Au cœur des ténèbres, la critique

La collection Noctambule, chez Soleil, édite des bandes dessinées aussi atypiques qu'elles sont de qualité. Parfois créations originales (comme l'incroyable Fenêtres sur Rue de Rabaté), mais souvent adaptation de romans classiques plus ou moins connus, toutes les oeuvres éditées en son sein ont pour point commun une élégance, un raffinement, une intelligence qui font du bien autant aux yeux (les dessinateurs sont toujours de talent) qu'à l'esprit. Au cœur des ténèbres ne déroge pas à la règle.

La soif de l'aventure

Tout jeune, Charles Marlow avait besoin de grands espaces. Les territoires vierges et inexplorés le fascinaient, et il fit bientôt tout pour rejoindre l'Afrique. Embauché par une compagnie colonial, le voilà missionné sur un fleuve du Congo, au beau milieu d'un univers qui lui semble aussi hostile que fascinant.

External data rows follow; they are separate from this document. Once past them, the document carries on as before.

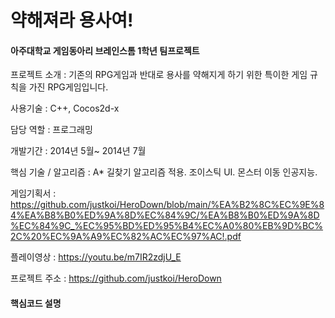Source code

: # 약해져라 용사여!
#### 아주대학교 게임동아리 브레인스톰 1학년 팀프로젝트

프로젝트 소개 : 기존의 RPG게임과 반대로 용사를 약해지게 하기 위한 특이한 게임 규칙을 가진 RPG게임입니다.

사용기술 : C++, Cocos2d-x

담당 역할 : 프로그래밍

개발기간 : 2014년 5월~ 2014년 7월

핵심 기술 / 알고리즘 : A* 길찾기 알고리즘 적용. 조이스틱 UI. 몬스터 이동 인공지능.

게임기획서 : https://github.com/justkoi/HeroDown/blob/main/%EA%B2%8C%EC%9E%84%EA%B8%B0%ED%9A%8D%EC%84%9C/%EA%B8%B0%ED%9A%8D%EC%84%9C_%EC%95%BD%ED%95%B4%EC%A0%80%EB%9D%BC%2C%20%EC%9A%A9%EC%82%AC%EC%97%AC!.pdf

플레이영상 : https://youtu.be/m7IR2zdjU_E

프로젝트 주소 : https://github.com/justkoi/HeroDown

#### 핵심코드 설명

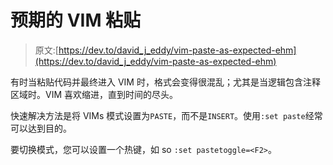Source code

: # 预期的 VIM 粘贴

> 原文:[https://dev.to/david_j_eddy/vim-paste-as-expected-ehm](https://dev.to/david_j_eddy/vim-paste-as-expected-ehm)

有时当粘贴代码并最终进入 VIM 时，格式会变得很混乱；尤其是当逻辑包含注释区域时。VIM 喜欢缩进，直到时间的尽头。

快速解决方法是将 VIMs 模式设置为`PASTE`，而不是`INSERT`。使用`:set paste`经常可以达到目的。

要切换模式，您可以设置一个热键，如 so `:set pastetoggle=<F2>`。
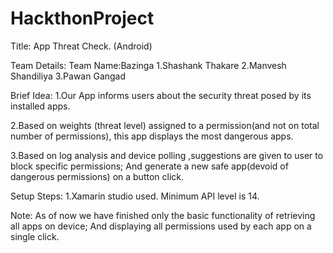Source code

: HackthonProject
===============
Title: App Threat Check. (Android) 

Team Details:
Team Name:Bazinga
1.Shashank Thakare
2.Manvesh Shandiliya
3.Pawan Gangad

Brief Idea:
1.Our App informs users about the security threat posed by its installed apps.

2.Based on weights (threat level) assigned to a permission(and not on total number of permissions),
this app displays the most dangerous apps.

3.Based on log analysis and device polling ,suggestions are given to user to block specific permissions;
And generate a new safe app(devoid of dangerous permissions) on a button click.

Setup Steps:
1.Xamarin studio used. Minimum API level is 14.

Note: 
As of now we have finished only the basic functionality of retrieving all apps on device; 
And displaying all permissions used by each app on a single click. 

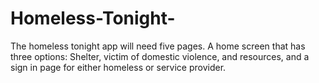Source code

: # Homeless-Tonight-
The homeless tonight app will need five pages. A home screen that has three options: Shelter, victim of domestic violence, and resources, and a sign in page for either homeless or service provider.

Dans cette adaptation libre du roman de Joseph Conrad, Stéphane Miquel et Loïc Godart (qui avaient déjà travaillés ensemble sur la superbe adaptation de Le Joueur, roman de Dostoïevski) mettent en scène un Charles Marlow abimé par les années, et plongeant dans ses souvenirs pour narrer à ses amis l'une des expériences les plus marquantes de sa vie.

Du rêve au cauchemar

Au cœur des ténèbres est d'abord un récit sombre, et violent. C'est l'homme blanc qui s'accapare les richesses d'un peuple sans jamais se remettre en question, et en méprisant totalement les êtres humains qui se trouvent face à lui. Ce sont les conditions de vie spartiates et difficiles auxquelles doivent tout à coup se plier des hommes habitués à la bonne société européenne. C'est l'Afrique sauvage, la nature qui ne se plie pas aux desideratas humains. C'est l'Homme et son âme qui, poussés à bout, se dévoilent.

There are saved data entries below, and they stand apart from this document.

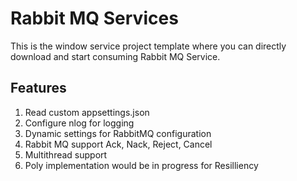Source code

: # Rabbit MQ Services
This is the window service project template where you can directly download and start consuming Rabbit MQ Service.
## Features
1.	Read custom appsettings.json
2.	Configure nlog for logging
3.	Dynamic settings for RabbitMQ configuration
4.	Rabbit MQ support Ack, Nack, Reject, Cancel
5.  Multithread support
6.	Poly implementation would be in progress for Resilliency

Ce qui pourrait être un simple récit d'aventure prend une toute autre densité. Les auteurs et les évènements poussent les personnages dans leurs retranchements, offrant un portrait d'une humanité crue presque dérangeante. Car entre les lignes, le récit nous interroge, aurions-nous su faire mieux ? Pourtant, le parcours de Marlow est ponctué de rencontres parfois riches, et lumineuses. Ce cannibal qui, sans échanger un mot, fut peut-être son seul ami. Ce jeune homme fantasque aux allures d'hallucination, promenant son chapeau, ses vêtements bariolés et son sourire en pleine jungle.

Graphiquement, le dessin de Loïc Godart est en même temps brut et plein d'élégance, saisissant avec la même aisance le raffinement lissé des bourgeois anglais et la violence omniprésente qui transforme un jeune homme plein de rêves et d'ambitions en un marin étrange et mutique. La colorisation est monochrome, et si elle évolue d'une scène à l'autre, conserve toujours une sorte de douceur nostalgique, qui laisse réellement toute sa place au dessin comme à la puissance des mots.

Au cœur des ténèbres est une bande dessinée puissante et marquante. Une adaptation libre avec une vraie âme, comme toujours avec les œuvres publiées chez Noctambule. Le duo d'auteur, reprenant le roman de Joseph Conrad, explore l'humanité de ses personnages, testant leurs limites, montrant la différence palpable entre rêve et réalité.